I am creating an application where I have separated the project in different modules such as (domain, repository, service and web) as well as many general purpose maven projects for mail sending, text formatting etc. I am also using Spring.
Currently I have the Spring application context file only in the web project. However, since I am creating general pupose projects for text formatting etc that encapsulates libraries (e.g. freemarker) from the actual application I don't like that I have to specify library dependent configuration in the Spring application context file in the web project.
The question is whether or not it is correct to have a separate Spring applicaiton context file for each module and then import the context files in the projects where I use them. Is this the correct way to do it, or are there better ways?
I am interested in how to solve this when I use XML files, not JavaConfig.

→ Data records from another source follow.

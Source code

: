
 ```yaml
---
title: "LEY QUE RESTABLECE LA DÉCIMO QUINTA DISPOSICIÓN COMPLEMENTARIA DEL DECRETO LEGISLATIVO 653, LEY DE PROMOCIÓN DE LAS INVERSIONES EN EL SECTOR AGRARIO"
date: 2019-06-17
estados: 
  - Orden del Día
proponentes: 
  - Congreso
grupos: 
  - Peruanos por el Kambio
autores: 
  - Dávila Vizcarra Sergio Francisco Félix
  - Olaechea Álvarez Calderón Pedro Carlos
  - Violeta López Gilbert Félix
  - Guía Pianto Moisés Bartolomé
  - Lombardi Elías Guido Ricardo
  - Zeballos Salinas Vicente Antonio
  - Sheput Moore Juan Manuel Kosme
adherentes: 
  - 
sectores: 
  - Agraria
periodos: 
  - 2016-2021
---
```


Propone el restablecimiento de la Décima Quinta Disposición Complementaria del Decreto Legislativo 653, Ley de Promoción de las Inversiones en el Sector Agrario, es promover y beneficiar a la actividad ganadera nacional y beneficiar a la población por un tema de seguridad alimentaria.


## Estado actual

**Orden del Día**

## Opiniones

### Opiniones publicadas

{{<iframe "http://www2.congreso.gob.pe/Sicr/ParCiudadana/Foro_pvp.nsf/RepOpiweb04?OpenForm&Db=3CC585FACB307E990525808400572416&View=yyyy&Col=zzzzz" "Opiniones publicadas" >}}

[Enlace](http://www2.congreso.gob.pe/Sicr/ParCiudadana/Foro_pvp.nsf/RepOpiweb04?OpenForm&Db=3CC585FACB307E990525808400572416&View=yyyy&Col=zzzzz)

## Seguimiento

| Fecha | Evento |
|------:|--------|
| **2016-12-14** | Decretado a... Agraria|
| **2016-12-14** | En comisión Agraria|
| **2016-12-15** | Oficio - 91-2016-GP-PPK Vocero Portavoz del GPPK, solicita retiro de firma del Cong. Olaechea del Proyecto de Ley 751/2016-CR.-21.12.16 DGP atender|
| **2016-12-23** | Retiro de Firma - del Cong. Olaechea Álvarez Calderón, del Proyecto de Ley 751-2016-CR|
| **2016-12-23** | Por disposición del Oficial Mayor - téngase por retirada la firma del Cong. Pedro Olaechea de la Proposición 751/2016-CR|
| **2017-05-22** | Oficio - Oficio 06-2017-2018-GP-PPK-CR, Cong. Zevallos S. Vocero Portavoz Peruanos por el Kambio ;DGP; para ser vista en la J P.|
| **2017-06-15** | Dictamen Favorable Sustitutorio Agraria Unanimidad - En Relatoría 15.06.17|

Create applicationContext.xml
configuration for all modules and place it in modules, then from web module imports all configuration from all modules.
web.xml
<!-- Context Configuration locations for Spring XML files -->
<context-param>
<param-name>contextConfigLocation</param-name>
<param-value>
classpath:/applicationContext-resources.xml
classpath:/applicationContext-dao.xml
classpath:/applicationContext-service.xml
classpath*:/applicationContext.xml
/WEB-INF/applicationContext*.xml
/WEB-INF/cxf-servlet.xml
/WEB-INF/security.xml
</param-value>
</context-param>
In this example all applicationContext.xml
are imported from modules.
This example code is copyied from AppFuse application, take look on how this application is configured. To build sample multimodule Spring application with AppFuse use:
mvn archetype:generate -B -DarchetypeGroupId=org.appfuse.archetypes -DarchetypeArtifactId=appfuse-modular-spring-archetype -DarchetypeVersion=3.0.0 -DgroupId=com.mycompany -DartifactId=myproject -DarchetypeRepository=http://oss.sonatype.org/content/repositories/appfuse
References:
I second Boris the Spider's comment about annotation based config.
My solution to the problem is first to use annotation based configuration in modules (and everywhere).
The second step is to configure the parent project to component scan the packages of the modules.
Finally if something is not completely handled by the annotations, it is most likely something that needs careful configuration to work inside the parent anyway.
Here is a newer reference on the annotation based configuration. Most cases can be handled with one or two simple annotations. Check out @Value
that can be used to set values from properties etc.